Centre of Molecular Inflammation Research, Department of Cancer Research and Molecular Medicine, Norwegian University of Science and Technology, Trondheim, Norway.
Department of Gynecology and Obstetrics, St. Olavs Hospital, Trondheim, Norway.
Front Immunol. 2020 Oct 8;11:564712. doi: 10.3389/fimmu.2020.564712. eCollection 2020.
Preeclampsia is a hypertensive and inflammatory pregnancy disorder associated with cholesterol accumulation and inflammation at the maternal-fetal interface. Preeclampsia can be complicated with fetal growth restriction (FGR) and shares risk factors and pathophysiological mechanisms with cardiovascular disease. Cholesterol crystal mediated NLRP3 inflammasome activation is central to cardiovascular disease and the pathway has been implicated in placental inflammation in preeclampsia. Direct maternal-fetal interaction occurs both in the uterine wall decidua and at the placental surface and these aligned sites constitute the maternal-fetal interface. This study aimed to investigate cholesterol crystal accumulation and NLRP3 inflammasome expression by maternal and fetal cells in the uterine wall decidua of normal and preeclamptic pregnancies. Pregnant women with normal ( = 43) and preeclamptic pregnancies with ( = 28) and without ( = 19) FGR were included at delivery. Cholesterol crystals were imaged in decidual tissue by both second harmonic generation microscopy and polarization filter reflected light microscopy. Quantitative expression analysis of NLRP3, IL-1β and cell markers was performed by immunohistochemistry and automated image processing. Functional NLRP3 activation was assessed in cultured decidual explants. Cholesterol crystals were identified in decidual tissue, both in the tissue stroma and near uterine vessels. The cholesterol crystals in decidua varied between pregnancies in distribution and cluster size. Decidual expression of the inflammasome components NLRP3 and IL-1β was located to fetal trophoblasts and maternal leukocytes and was strongest in areas of proximity between these cell types. Pathway functionality was confirmed by cholesterol crystal activation of IL-1β in cultured decidual explants. Preeclampsia without FGR was associated with increased trophoblast dependent NLRP3 and IL-1β expression, particularly in the decidual areas of trophoblast and leukocyte proximity. Our findings suggest that decidual accumulation of cholesterol crystals may activate the NLRP3 inflammasome and contribute to decidual inflammation and that this pathway is strengthened in areas with close maternal-fetal interaction in preeclampsia without FGR.
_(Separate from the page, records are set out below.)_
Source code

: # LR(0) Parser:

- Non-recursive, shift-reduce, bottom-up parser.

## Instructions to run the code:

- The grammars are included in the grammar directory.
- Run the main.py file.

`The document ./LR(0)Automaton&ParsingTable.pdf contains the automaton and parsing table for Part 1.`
子痫前期是一种与胆固醇积累和母体-胎儿界面炎症相关的高血压和炎症性妊娠疾病。子痫前期可并发胎儿生长受限 (FGR),并与心血管疾病具有共同的危险因素和病理生理机制。胆固醇晶体介导的 NLRP3 炎性小体激活是心血管疾病的核心,该途径已被牵连到子痫前期的胎盘炎症中。直接的母婴相互作用发生在子宫壁蜕膜和胎盘表面,这些对齐的部位构成了母体-胎儿界面。本研究旨在研究正常和子痫前期妊娠中母体和胎儿细胞在子宫壁蜕膜中的胆固醇晶体积累和 NLRP3 炎性小体表达。分娩时纳入正常妊娠妇女 (n=43)、子痫前期伴 FGR 妊娠妇女 (n=28) 和无 FGR 妊娠妇女 (n=19)。通过二次谐波产生显微镜和偏振滤光反射光显微镜对蜕膜组织中的胆固醇晶体进行成像。通过免疫组织化学和自动图像处理对 NLRP3、IL-1β 和细胞标志物进行定量表达分析。在培养的蜕膜外植体中评估功能性 NLRP3 激活。在蜕膜组织中鉴定到胆固醇晶体,分布在组织基质中和靠近子宫血管附近。蜕膜中的胆固醇晶体在妊娠之间的分布和簇大小上有所不同。炎性小体成分 NLRP3 和 IL-1β 在蜕膜中的表达定位于胎儿滋养层细胞和母体白细胞,在这些细胞类型之间接近的区域最强。通过胆固醇晶体在培养的蜕膜外植体中激活 IL-1β 证实了途径的功能。无 FGR 的子痫前期与依赖滋养层的 NLRP3 和 IL-1β 表达增加有关,特别是在滋养层和白细胞接近的蜕膜区域。我们的研究结果表明,胆固醇晶体在蜕膜中的积累可能激活 NLRP3 炎性小体并促进蜕膜炎症,并且在无 FGR 的子痫前期中,在接近母婴的区域,该途径得到加强。